[Stored records]

..............................

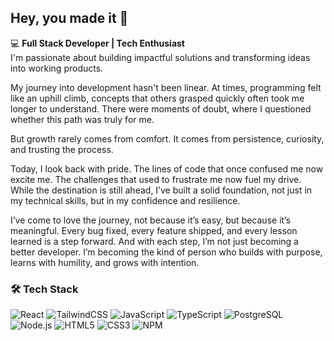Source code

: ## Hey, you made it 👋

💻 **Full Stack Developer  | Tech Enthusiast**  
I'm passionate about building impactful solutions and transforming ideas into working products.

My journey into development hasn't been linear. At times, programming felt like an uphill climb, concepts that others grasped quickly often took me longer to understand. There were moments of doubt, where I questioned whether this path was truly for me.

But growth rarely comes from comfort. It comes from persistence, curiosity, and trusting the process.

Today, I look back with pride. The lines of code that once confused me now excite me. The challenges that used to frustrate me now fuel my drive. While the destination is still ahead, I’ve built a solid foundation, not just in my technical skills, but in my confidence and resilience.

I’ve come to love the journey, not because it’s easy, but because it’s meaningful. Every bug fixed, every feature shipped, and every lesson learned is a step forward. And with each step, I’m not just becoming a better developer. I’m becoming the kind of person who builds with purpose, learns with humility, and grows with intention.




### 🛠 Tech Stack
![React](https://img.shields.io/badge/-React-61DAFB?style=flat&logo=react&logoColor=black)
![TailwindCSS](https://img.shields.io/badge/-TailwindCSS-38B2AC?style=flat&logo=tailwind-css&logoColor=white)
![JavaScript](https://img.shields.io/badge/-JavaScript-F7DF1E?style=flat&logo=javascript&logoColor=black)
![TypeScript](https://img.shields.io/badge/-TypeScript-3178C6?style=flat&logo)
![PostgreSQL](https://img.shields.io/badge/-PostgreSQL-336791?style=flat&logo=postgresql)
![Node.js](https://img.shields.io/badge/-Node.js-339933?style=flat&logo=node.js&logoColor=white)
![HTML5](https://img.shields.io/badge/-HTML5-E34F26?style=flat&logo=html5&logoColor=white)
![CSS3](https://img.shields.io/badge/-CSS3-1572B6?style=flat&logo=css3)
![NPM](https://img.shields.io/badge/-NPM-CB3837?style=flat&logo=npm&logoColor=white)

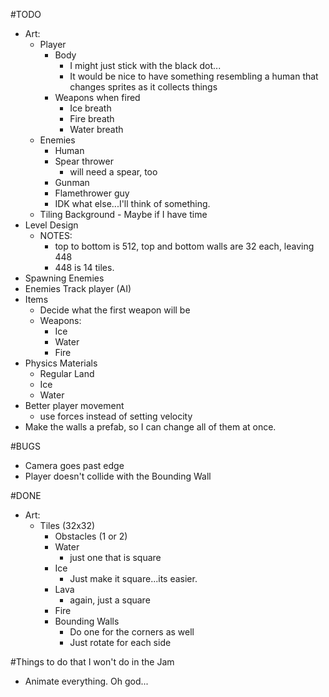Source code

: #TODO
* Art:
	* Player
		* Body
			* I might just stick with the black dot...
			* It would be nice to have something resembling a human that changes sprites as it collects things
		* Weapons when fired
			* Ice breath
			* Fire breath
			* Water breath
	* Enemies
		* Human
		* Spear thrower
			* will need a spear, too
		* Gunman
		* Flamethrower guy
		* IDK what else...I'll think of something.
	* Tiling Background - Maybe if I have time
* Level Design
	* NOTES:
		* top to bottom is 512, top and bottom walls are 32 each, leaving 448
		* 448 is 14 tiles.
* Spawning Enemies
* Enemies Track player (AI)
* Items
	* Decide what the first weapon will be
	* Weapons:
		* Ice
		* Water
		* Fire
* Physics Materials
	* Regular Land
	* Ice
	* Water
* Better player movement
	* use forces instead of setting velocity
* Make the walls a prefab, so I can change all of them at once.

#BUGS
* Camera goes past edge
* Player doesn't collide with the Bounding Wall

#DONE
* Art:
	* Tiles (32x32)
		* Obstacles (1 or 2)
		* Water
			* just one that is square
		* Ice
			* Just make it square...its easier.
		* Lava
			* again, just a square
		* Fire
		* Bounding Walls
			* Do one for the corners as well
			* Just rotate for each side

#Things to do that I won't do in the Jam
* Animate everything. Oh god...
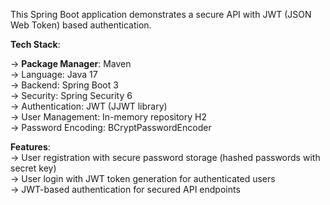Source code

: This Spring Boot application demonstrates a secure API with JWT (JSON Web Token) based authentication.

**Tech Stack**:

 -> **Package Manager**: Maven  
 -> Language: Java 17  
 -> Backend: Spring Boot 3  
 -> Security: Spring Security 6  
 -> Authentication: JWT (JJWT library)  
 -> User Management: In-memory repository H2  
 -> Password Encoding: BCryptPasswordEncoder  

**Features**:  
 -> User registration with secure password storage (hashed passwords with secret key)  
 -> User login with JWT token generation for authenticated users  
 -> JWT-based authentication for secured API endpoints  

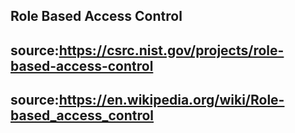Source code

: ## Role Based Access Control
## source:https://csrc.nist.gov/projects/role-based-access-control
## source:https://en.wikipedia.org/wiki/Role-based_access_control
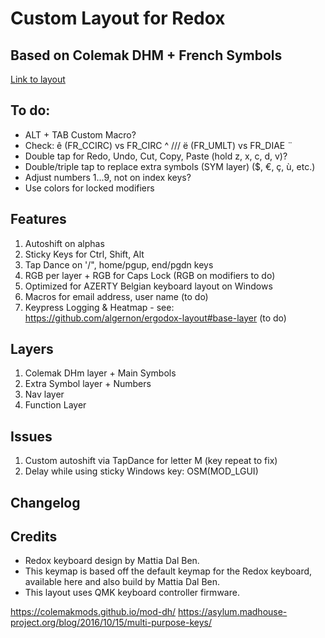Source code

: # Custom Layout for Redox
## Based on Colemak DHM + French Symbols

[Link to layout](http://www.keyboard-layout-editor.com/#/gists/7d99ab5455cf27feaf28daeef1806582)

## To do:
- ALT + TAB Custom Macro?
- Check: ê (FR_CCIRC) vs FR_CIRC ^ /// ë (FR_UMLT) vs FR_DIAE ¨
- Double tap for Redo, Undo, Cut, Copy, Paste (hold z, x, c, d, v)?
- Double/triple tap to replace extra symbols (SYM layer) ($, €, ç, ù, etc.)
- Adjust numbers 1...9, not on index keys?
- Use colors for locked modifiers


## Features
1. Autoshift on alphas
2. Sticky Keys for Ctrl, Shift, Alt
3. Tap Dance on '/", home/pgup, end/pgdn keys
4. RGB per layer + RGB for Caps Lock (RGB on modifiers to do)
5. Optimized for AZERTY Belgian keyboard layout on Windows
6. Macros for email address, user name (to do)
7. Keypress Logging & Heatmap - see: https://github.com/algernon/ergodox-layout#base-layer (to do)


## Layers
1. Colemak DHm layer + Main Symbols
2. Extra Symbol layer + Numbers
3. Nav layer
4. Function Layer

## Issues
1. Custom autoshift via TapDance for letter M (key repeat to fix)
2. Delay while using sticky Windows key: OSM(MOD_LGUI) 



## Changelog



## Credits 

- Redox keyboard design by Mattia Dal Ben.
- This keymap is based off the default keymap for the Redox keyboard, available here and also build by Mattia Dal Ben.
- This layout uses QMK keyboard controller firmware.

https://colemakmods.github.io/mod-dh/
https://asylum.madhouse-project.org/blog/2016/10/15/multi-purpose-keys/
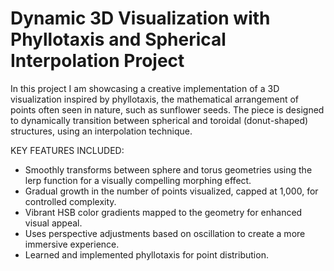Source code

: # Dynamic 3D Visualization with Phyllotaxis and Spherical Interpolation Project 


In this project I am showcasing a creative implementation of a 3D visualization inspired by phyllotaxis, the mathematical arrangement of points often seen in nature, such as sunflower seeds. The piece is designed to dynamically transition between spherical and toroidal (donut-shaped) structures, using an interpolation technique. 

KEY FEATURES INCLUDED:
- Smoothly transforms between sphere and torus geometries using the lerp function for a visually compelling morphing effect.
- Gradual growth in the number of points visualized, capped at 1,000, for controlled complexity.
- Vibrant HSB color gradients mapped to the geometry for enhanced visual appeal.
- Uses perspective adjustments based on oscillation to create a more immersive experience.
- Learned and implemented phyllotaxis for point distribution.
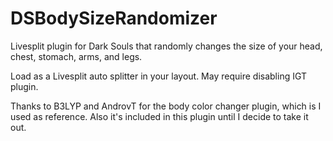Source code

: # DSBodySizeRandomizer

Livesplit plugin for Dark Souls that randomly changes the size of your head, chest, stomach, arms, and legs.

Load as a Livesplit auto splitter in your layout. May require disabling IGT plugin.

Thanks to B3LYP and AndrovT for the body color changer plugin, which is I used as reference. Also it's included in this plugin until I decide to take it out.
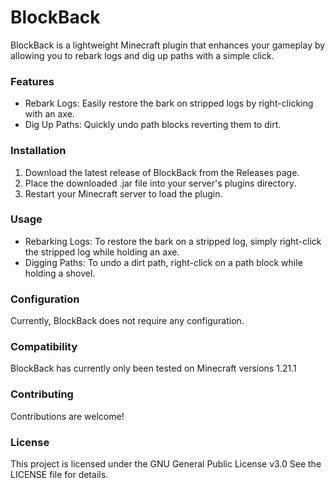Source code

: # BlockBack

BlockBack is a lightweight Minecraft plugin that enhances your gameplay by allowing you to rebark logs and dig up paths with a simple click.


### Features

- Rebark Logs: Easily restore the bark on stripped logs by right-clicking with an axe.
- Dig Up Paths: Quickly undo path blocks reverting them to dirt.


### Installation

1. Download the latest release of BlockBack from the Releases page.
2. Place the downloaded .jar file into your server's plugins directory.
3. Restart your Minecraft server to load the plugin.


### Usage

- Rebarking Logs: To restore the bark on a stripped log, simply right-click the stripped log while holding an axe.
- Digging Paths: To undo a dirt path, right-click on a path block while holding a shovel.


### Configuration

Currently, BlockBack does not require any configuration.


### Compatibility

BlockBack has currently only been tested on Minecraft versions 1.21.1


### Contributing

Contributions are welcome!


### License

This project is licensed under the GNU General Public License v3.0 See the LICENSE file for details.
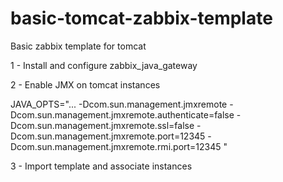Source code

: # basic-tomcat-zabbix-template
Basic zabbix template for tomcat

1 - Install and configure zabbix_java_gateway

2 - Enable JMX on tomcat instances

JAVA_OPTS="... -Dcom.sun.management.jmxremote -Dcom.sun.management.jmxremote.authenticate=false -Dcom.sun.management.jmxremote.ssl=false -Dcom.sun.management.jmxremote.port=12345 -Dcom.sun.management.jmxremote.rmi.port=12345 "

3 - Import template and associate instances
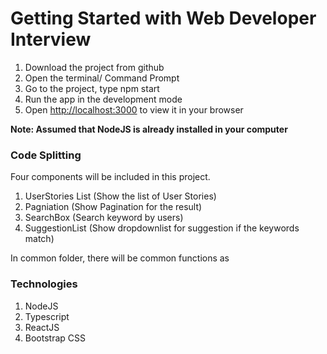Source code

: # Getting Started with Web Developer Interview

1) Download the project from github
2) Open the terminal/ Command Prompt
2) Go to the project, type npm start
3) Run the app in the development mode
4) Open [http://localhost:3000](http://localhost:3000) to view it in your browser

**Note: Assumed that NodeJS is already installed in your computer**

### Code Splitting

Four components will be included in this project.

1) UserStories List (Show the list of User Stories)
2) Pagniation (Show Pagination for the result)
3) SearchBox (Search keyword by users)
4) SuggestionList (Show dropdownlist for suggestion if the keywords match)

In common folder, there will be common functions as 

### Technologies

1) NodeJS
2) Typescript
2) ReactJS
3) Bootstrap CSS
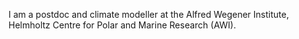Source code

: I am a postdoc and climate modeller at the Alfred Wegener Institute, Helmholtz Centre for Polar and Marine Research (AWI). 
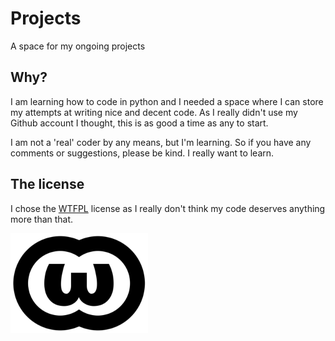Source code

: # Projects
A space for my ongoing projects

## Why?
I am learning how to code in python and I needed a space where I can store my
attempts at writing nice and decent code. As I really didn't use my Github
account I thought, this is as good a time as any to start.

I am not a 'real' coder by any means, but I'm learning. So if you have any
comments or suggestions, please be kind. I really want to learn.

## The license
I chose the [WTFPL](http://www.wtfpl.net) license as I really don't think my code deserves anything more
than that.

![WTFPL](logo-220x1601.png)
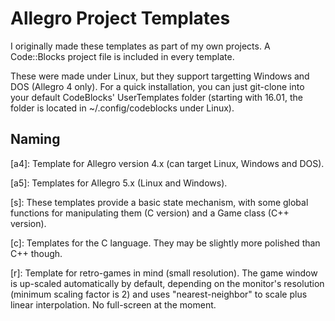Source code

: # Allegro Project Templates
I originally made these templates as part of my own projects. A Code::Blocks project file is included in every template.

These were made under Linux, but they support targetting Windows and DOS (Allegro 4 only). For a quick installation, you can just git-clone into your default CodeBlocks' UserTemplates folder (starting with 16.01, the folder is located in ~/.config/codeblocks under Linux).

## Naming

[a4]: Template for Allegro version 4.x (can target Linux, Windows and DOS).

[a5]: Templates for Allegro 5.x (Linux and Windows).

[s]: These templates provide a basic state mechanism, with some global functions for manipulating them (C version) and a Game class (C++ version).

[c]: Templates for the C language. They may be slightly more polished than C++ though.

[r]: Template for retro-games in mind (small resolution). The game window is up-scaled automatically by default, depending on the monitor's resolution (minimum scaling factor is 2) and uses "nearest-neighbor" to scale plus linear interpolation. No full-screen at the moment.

..............................

→ Aim of the task
Looking at the data above, show all lines where the word "Minecraft" occurs.

→ The completed task
BlockBack is a lightweight Minecraft plugin that enhances your gameplay by allowing you to rebark logs and dig up paths with a simple click.
3. Restart your Minecraft server to load the plugin.
BlockBack has currently only been tested on Minecraft versions 1.21.1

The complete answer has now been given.